[[ Given data open ]]
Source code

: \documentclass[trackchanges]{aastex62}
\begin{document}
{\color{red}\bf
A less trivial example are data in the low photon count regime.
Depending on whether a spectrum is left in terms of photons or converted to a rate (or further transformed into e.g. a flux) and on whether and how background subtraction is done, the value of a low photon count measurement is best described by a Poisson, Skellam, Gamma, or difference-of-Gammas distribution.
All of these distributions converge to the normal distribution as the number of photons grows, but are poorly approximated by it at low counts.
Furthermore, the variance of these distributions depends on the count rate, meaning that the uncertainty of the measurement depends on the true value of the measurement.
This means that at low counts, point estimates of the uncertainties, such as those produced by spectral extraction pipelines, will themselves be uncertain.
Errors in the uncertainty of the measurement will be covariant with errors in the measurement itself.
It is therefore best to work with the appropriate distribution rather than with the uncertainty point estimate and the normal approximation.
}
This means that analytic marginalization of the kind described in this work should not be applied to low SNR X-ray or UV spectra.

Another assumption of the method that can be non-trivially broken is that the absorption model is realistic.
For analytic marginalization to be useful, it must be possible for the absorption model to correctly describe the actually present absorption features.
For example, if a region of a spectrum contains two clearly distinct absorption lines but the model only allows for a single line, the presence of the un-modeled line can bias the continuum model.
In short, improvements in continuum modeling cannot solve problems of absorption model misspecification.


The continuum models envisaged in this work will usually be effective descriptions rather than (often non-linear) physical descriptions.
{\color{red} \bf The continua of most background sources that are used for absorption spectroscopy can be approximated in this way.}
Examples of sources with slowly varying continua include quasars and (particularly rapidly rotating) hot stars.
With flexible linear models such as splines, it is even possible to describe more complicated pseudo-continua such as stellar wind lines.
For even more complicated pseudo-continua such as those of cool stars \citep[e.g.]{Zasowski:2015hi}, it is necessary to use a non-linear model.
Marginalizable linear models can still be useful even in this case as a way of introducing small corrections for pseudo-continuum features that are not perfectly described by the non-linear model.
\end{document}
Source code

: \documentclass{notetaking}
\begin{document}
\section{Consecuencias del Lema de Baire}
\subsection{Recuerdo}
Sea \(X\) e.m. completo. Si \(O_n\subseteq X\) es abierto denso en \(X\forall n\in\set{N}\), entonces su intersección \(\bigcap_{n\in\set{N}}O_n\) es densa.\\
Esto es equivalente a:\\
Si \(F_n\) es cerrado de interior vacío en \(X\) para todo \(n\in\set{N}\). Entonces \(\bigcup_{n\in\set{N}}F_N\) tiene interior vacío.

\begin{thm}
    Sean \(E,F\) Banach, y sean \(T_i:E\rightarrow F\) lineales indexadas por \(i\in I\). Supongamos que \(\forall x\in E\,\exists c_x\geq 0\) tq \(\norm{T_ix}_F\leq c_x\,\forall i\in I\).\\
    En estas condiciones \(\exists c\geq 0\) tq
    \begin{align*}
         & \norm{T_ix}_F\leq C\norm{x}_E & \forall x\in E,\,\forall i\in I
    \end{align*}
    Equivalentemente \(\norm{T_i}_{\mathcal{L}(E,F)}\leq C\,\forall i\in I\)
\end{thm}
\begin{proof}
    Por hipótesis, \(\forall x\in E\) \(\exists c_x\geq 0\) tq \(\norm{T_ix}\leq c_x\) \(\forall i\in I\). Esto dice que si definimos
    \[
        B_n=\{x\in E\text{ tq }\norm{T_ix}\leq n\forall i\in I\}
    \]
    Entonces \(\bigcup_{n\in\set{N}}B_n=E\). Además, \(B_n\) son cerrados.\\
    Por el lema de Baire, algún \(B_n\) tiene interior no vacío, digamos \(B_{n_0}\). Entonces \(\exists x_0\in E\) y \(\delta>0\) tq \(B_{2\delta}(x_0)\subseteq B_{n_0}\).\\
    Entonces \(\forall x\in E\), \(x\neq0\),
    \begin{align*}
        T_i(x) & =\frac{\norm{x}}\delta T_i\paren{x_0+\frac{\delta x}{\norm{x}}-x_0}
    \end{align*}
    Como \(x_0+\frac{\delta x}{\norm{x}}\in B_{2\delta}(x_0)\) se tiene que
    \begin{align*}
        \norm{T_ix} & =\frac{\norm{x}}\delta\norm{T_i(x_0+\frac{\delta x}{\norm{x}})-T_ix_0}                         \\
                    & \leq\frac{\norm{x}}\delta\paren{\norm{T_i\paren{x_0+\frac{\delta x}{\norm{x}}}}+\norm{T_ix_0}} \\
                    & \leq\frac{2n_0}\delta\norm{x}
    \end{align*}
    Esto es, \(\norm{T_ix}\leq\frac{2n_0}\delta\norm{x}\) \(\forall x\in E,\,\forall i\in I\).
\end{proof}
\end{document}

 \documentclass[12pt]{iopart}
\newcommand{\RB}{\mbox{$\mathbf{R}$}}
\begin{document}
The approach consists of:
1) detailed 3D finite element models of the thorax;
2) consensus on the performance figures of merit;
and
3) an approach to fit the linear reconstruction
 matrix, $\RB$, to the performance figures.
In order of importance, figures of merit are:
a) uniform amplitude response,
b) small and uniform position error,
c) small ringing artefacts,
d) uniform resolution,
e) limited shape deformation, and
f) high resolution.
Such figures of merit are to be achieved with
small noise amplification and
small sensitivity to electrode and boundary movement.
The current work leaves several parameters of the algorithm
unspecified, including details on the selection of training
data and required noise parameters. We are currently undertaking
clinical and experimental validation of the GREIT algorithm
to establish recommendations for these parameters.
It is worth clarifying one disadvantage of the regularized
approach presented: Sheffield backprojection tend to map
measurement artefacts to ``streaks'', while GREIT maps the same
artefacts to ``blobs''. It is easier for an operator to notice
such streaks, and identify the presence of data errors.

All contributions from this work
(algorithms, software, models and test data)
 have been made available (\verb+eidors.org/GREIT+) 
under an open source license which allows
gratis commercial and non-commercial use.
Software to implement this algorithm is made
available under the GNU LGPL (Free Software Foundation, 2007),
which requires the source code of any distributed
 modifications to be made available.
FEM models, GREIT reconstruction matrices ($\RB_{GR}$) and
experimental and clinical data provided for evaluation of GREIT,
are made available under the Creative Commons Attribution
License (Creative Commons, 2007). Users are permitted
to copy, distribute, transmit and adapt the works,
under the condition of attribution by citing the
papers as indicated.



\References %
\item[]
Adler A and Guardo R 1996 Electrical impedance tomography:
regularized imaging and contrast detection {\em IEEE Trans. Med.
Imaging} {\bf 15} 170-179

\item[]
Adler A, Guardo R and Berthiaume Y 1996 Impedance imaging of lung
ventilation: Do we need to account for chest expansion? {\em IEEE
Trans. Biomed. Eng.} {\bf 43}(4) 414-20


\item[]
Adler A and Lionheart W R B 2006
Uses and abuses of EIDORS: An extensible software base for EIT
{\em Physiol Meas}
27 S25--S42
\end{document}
[[ Given data closed ]]
*Prompt*. Copy each line in the entries above where "Creative" turns up.

*Solved exercise*.
are made available under the Creative Commons Attribution
License (Creative Commons, 2007). Users are permitted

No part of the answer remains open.